The differences between high- and low-level programming languages

What you need to know

Programming languages are divided into two levels: high-level languages (like Python, Java, C#) are designed to be readable by humans and are portable across different hardware. Low-level languages (assembly language and machine code) are closer to what the processor understands and give more direct control over hardware, but are harder to read and write.

Key points

  • Definition:Programming Language: a formal language used to write instructions that can be translated into machine code and executed by a computer.
  • HIGH-LEVEL: uses English-like keywords (e.g. print, while, if) and is easier/quicker to learn and write.
  • HIGH-LEVEL: PORTABLE — the same language can be used on computers with DIFFERENT hardware/processors.
  • HIGH-LEVEL: always needs to be translated into object code or machine code before execution.
  • HIGH-LEVEL: provides a higher level of abstraction — programmer doesn't have to deal with memory allocation or processor registers.
  • LOW-LEVEL: allows the user to directly manipulate memory and hardware.
  • LOW-LEVEL: specific to one type of processor — NOT portable.
  • LOW-LEVEL: does not need to be translated (machine code) / fast to translate (assembly).
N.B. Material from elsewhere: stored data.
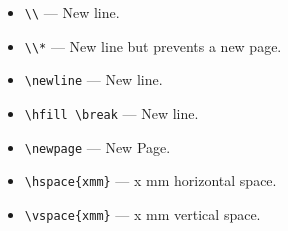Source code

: \documentclass[11pt]{article}
\begin{document}
\begin{itemize}
		\item\verb=\\= --- New line.
		\item\verb=\\*= --- New line but prevents a new page.
		\item\verb=\newline= --- New line.
		\item\verb=\hfill \break= --- New line.
		\item\verb=\newpage= --- New Page.
		\item\verb=\hspace{xmm}= --- x mm horizontal space.
		\item\verb=\vspace{xmm}= --- x mm vertical space.
\end{itemize}
\end{document}
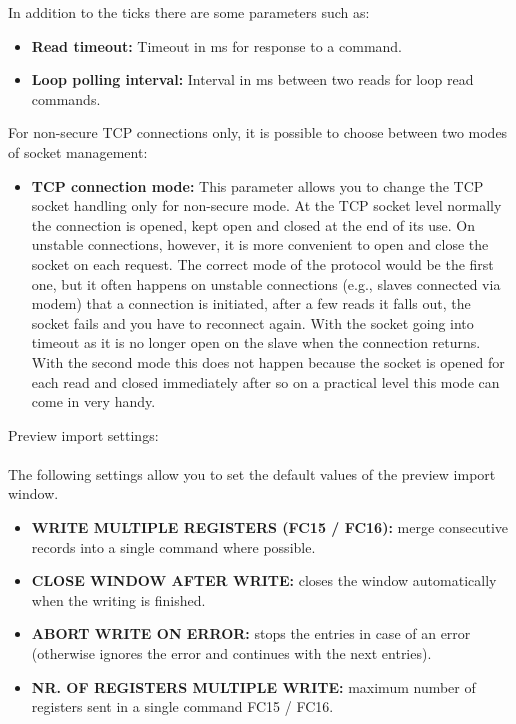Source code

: In addition to the ticks there are some parameters such as:

\begin{itemize}
    \item \textbf{Read timeout:}
    Timeout in ms for response to a command.
    \item \textbf{Loop polling interval:}
    Interval in ms between two reads for loop read commands.
\end{itemize}

For non-secure TCP connections only, it is possible to choose between two modes
of socket management:

\begin{itemize}
    \item \textbf{TCP connection mode:}
    This parameter allows you to change the TCP socket handling only for 
    non-secure mode. At the TCP socket level normally the connection is opened,
    kept open and closed at the end of its use.
    On unstable connections, however, it is more convenient to open and 
    close the socket on each request.
    The correct mode of the protocol would be the first one,
    but it often happens 
    on unstable connections (e.g., slaves connected via modem) that a connection is initiated,
    after a few reads it falls out, the socket fails and you have to reconnect again.
    With the socket going into timeout as it is no longer open on the slave 
    when the connection returns. With the second
    mode this does not happen because the socket is opened for each read 
    and closed immediately after so on a practical level this mode can come in very handy.
\end{itemize}

Preview import settings:
\\\\
The following settings allow you to set the default values
of the preview import window.

\begin{itemize}
    \item \textbf{WRITE MULTIPLE REGISTERS (FC15 / FC16):} merge consecutive records into a single command where possible.
    \item \textbf{CLOSE WINDOW AFTER WRITE:} closes the window automatically when the writing is finished.
    \item \textbf{ABORT WRITE ON ERROR:} stops the entries in case of an error (otherwise ignores the error and continues with the next entries).
    \item \textbf{NR. OF REGISTERS MULTIPLE WRITE:} maximum number of registers sent in a single command FC15 / FC16.
\end{itemize}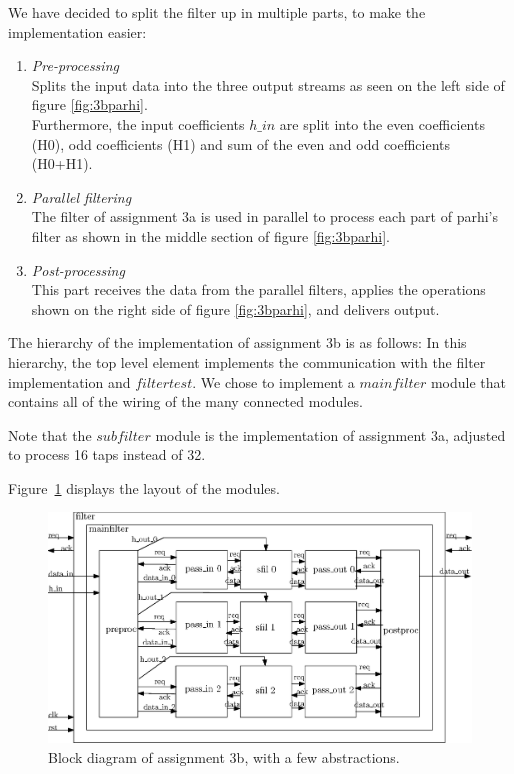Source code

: \documentclass[a4paper,twoside,11pt, fleqn]{article}
\begin{document}
We have decided to split the filter up in multiple parts, to make the implementation easier:
\begin{enumerate}
	\item \textit{Pre-processing} \\
		Splits the input data into the three output streams as seen on the left side of figure	\ref{fig:3bparhi}. \\
		Furthermore, the input coefficients $h\_in$ are split into the even coefficients (H0), odd coefficients (H1) and sum of the even and odd coefficients (H0+H1).

	\item \textit{Parallel filtering} \\
	The filter of assignment 3a is used in parallel to process each part of parhi's filter as shown in the middle section of figure	\ref{fig:3bparhi}.
	
	\item \textit{Post-processing} \\
	This part receives the data from the parallel filters, applies the operations shown on the right side of figure \ref{fig:3bparhi}, and delivers output.
\end{enumerate}

The hierarchy of the implementation of assignment 3b is as follows: 
In this hierarchy, the top level element implements the communication with the filter implementation and $filtertest$. We chose to implement a $mainfilter$ module that contains all of the wiring of the many connected modules.

Note that the $subfilter$ module is the implementation of assignment 3a, adjusted to process 16 taps instead of 32.

Figure~\ref{fig:3bblockdiag} displays the layout of the modules.
\begin{figure}[h]
	\centering
	\includegraphics[scale=1.0]{./Images/3b_blockdiagram.eps}
	\caption{Block diagram of assignment 3b, with a few abstractions.}
	\label{fig:3bblockdiag}
\end{figure}
\end{document}
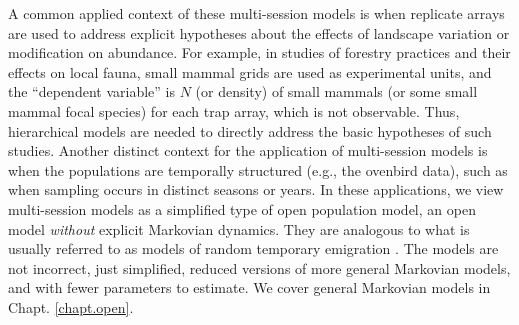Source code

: A common applied context of these multi-session models is when
replicate arrays are used to address explicit hypotheses about the
effects of landscape variation or modification on abundance. For
example, in studies of forestry practices and their effects on local
fauna, small mammal grids are used as experimental units, and the
``dependent variable'' is $N$ (or density) of small mammals (or some
small mammal focal species) for each trap array, which is not
observable.  Thus, hierarchical models are needed to directly address
the basic hypotheses of such studies.  Another distinct context for
the application of multi-session models is when the populations are
temporally structured (e.g., the ovenbird data), such as when sampling
occurs in distinct seasons or years.  In these applications, we view
multi-session models as a simplified type of open population model, an
open model {\it without} explicit Markovian dynamics. They are
analogous to what is usually referred to as models of random temporary
emigration \citep{kendall_etal:1997, chandler_etal:2011}.  The models
are not incorrect, just simplified, reduced versions of more general
Markovian models, and with fewer parameters to estimate.  We cover
general Markovian models in Chapt. \ref{chapt.open}.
Faster execution.
  • LOW-LEVEL: code can be optimised, shorter, uses less memory. Can program for specific hardware.
  • LOW-LEVEL: requires programmer to understand the processor's registers and structure.
  • Machine code is pure binary (0s and 1s) that the processor executes directly.
  • Assembly language uses short mnemonics (e.g. ADD, MOV, LDA) and needs an assembler to translate.
  • Exam Tip:Common table question — 'same language on different hardware' = HIGH-LEVEL (portable). 'Directly manipulate memory' = LOW-LEVEL. 'English-like words' = HIGH-LEVEL. 'Always needs translating' = HIGH-LEVEL. 'Must be translated before processor can execute' = HIGH-LEVEL.
  • Exam Tip:When asked for REASONS to use low-level: direct hardware control, faster execution, optimised code, less memory. When asked for ADVANTAGES of high-level: easier to write, portable, higher abstraction.
  • Common Mistake:Portability is the most commonly wrong answer. HIGH-LEVEL is portable (write once, run anywhere). LOW-LEVEL is specific to one processor type.